Technology

Google, Mozilla, RealNetworks Seal Software Bundling Deal

Google said Wednesday that it has renewed its existing software bundling agreement with RealNetworks, in which Real will continue to offer the Google Toolbar with RealNetworks applications. The new, expanded deal also includes plans to distribute Mozilla’s Firefox Web browser. The plan builds on what Google and RealNetworks call a “successful” two-year relationship under which Real has distributed millions of Google Toolbars to Internet users around the world.

“Real and Google share a common passion for innovation that has enhanced the Web experience,” said Rob Glaser, chairman & CEO for RealNetworks. “The Google Toolbar has been a welcome addition to Real customers because Google simplifies and enhances how they interact with the Web. We think our customers will feel the same way about the Firefox Web browser.”

Real Benefits for Google

The Google Toolbar and Firefox will soon be available options for customers of RealPlayer, the Rhapsody music service and RealArcade games. Users who download these services will be given the option also to install either the Google Toolbar or Firefox or both. The Google Toolbar is a very popular addition to a Web browser that allows consumers to quickly conduct a Web search.

Real regularly distributes more than two million pieces of software a day worldwide, making it a synergistic partner for both Google and Mozilla. What’s more, the creator of digital media services and software has a reach that crosses the consumer and enterprise markets.

“Real has been one of Google’s most important distribution partners for the past two years, and we are delighted to broaden and deepen that relationship,” said Eric Schmidt, CEO of Google. “Google and Real will continue to work together in innovative ways to further improve the Web experience.”

Google Gets Aggressive

Real is not Google’s only distribution partner. Google has become more aggressive with its distribution strategy in recent months, inking agreements with PC maker Dell and software maker Adobe.

Google’s goal is to make its Web search software pervasive. With Microsoft coming to market with a new operating system and new version of Internet Explorer with built-in search features, Google hopes to beat the software giant to the punch with distribution deals such as this and others.

Mozilla is in a similar position. The company’s open source Firefox Web browser has gained momentum while Microsoft has strung out development of its next-generation browser for several years. With Internet Explorer 7 nearing final release, Mozilla is redoubling its efforts to set the Web ablaze with its alternative browser.

What Consumers Want

Firefox, which recently surpassed the 200 million download mark, owes its popularity in part to its simiplicity for consumers and features such as pop-up blocking, tabbed browsing and enhanced Web security.

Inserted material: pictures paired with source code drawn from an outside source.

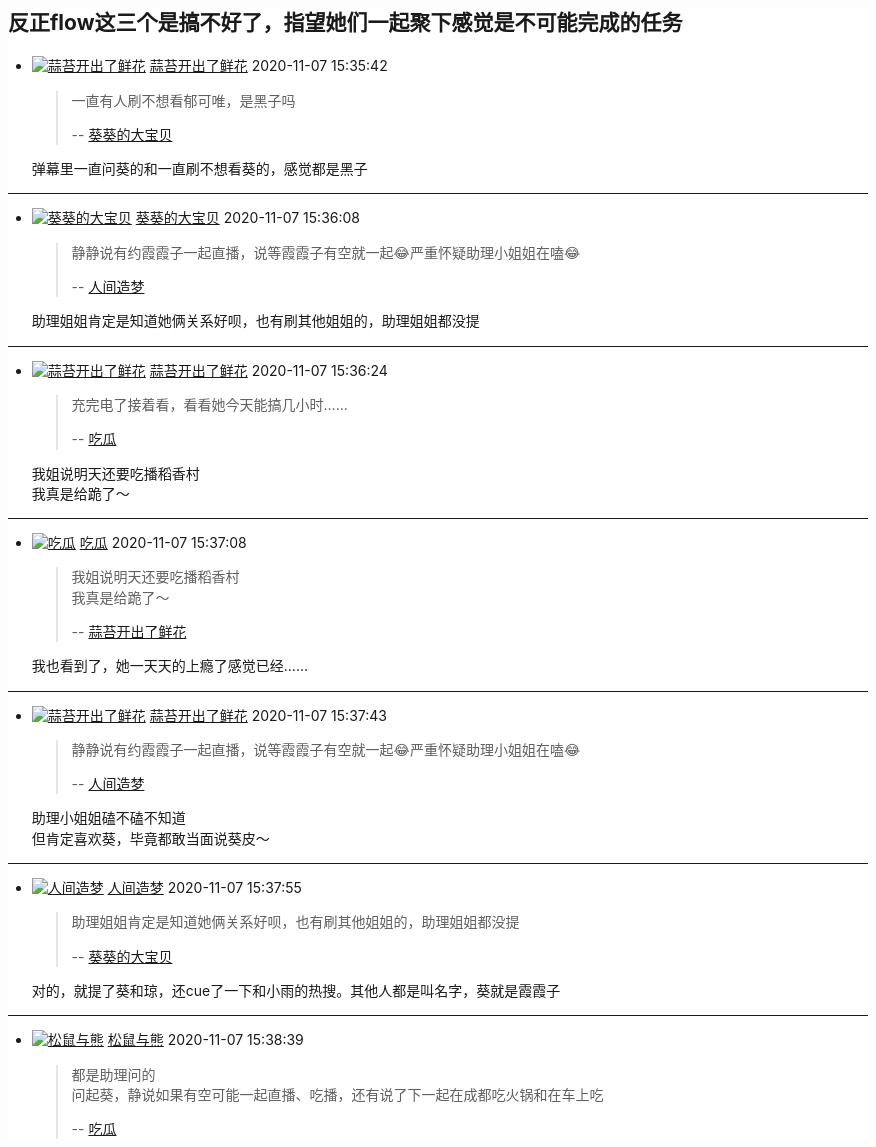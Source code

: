   反正flow这三个是搞不好了，指望她们一起聚下感觉是不可能完成的任务  
---
* [![蒜苔开出了鲜花](https://img3.doubanio.com/icon/u26765466-1.jpg)](https://www.douban.com/people/26765466/)    [蒜苔开出了鲜花](https://www.douban.com/people/26765466/)    2020-11-07 15:35:42  
  >一直有人刷不想看郁可唯，是黑子吗  
  >
  >-- [葵葵的大宝贝](https://www.douban.com/people/196003397/)  
  
  弹幕里一直问葵的和一直刷不想看葵的，感觉都是黑子  
---
* [![葵葵的大宝贝](https://img3.doubanio.com/icon/u196003397-1.jpg)](https://www.douban.com/people/196003397/)    [葵葵的大宝贝](https://www.douban.com/people/196003397/)    2020-11-07 15:36:08  
  >静静说有约霞霞子一起直播，说等霞霞子有空就一起😂严重怀疑助理小姐姐在嗑😂  
  >
  >-- [人间造梦](https://www.douban.com/people/205824373/)  
  
  助理姐姐肯定是知道她俩关系好呗，也有刷其他姐姐的，助理姐姐都没提  
---
* [![蒜苔开出了鲜花](https://img3.doubanio.com/icon/u26765466-1.jpg)](https://www.douban.com/people/26765466/)    [蒜苔开出了鲜花](https://www.douban.com/people/26765466/)    2020-11-07 15:36:24  
  >充完电了接着看，看看她今天能搞几小时……  
  >
  >-- [吃瓜](https://www.douban.com/people/219893584/)  
  
  我姐说明天还要吃播稻香村  
  我真是给跪了～  
---
* [![吃瓜](https://img2.doubanio.com/icon/u219893584-2.jpg)](https://www.douban.com/people/219893584/)    [吃瓜](https://www.douban.com/people/219893584/)    2020-11-07 15:37:08  
  >我姐说明天还要吃播稻香村  
  >我真是给跪了～  
  >
  >-- [蒜苔开出了鲜花](https://www.douban.com/people/26765466/)  
  
  我也看到了，她一天天的上瘾了感觉已经……  
---
* [![蒜苔开出了鲜花](https://img3.doubanio.com/icon/u26765466-1.jpg)](https://www.douban.com/people/26765466/)    [蒜苔开出了鲜花](https://www.douban.com/people/26765466/)    2020-11-07 15:37:43  
  >静静说有约霞霞子一起直播，说等霞霞子有空就一起😂严重怀疑助理小姐姐在嗑😂  
  >
  >-- [人间造梦](https://www.douban.com/people/205824373/)  
  
  助理小姐姐磕不磕不知道  
  但肯定喜欢葵，毕竟都敢当面说葵皮～  
---
* [![人间造梦](https://img9.doubanio.com/icon/u205824373-4.jpg)](https://www.douban.com/people/205824373/)    [人间造梦](https://www.douban.com/people/205824373/)    2020-11-07 15:37:55  
  >助理姐姐肯定是知道她俩关系好呗，也有刷其他姐姐的，助理姐姐都没提  
  >
  >-- [葵葵的大宝贝](https://www.douban.com/people/196003397/)  
  
  对的，就提了葵和琼，还cue了一下和小雨的热搜。其他人都是叫名字，葵就是霞霞子  
---
* [![松鼠与熊](https://img2.doubanio.com/icon/u168667402-2.jpg)](https://www.douban.com/people/168667402/)    [松鼠与熊](https://www.douban.com/people/168667402/)    2020-11-07 15:38:39  
  >都是助理问的  
  >问起葵，静说如果有空可能一起直播、吃播，还有说了下一起在成都吃火锅和在车上吃  
  >
  >-- [吃瓜](https://www.douban.com/people/219893584/)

However, while it’s clear that more and more consumers do want Firefox, that does not necessarily mean consumers of media players like Real will want an automatic download of it, according to JupiterResearch analyst Michael Gartenberg.

“The question is whether consumers really want this or not. You go to download the RealPlayer and all of the sudden you are getting a Web browser. It’s going to be interesting to see how consumers respond to getting software they may not want,” Gartenberg told TechNewsWorld.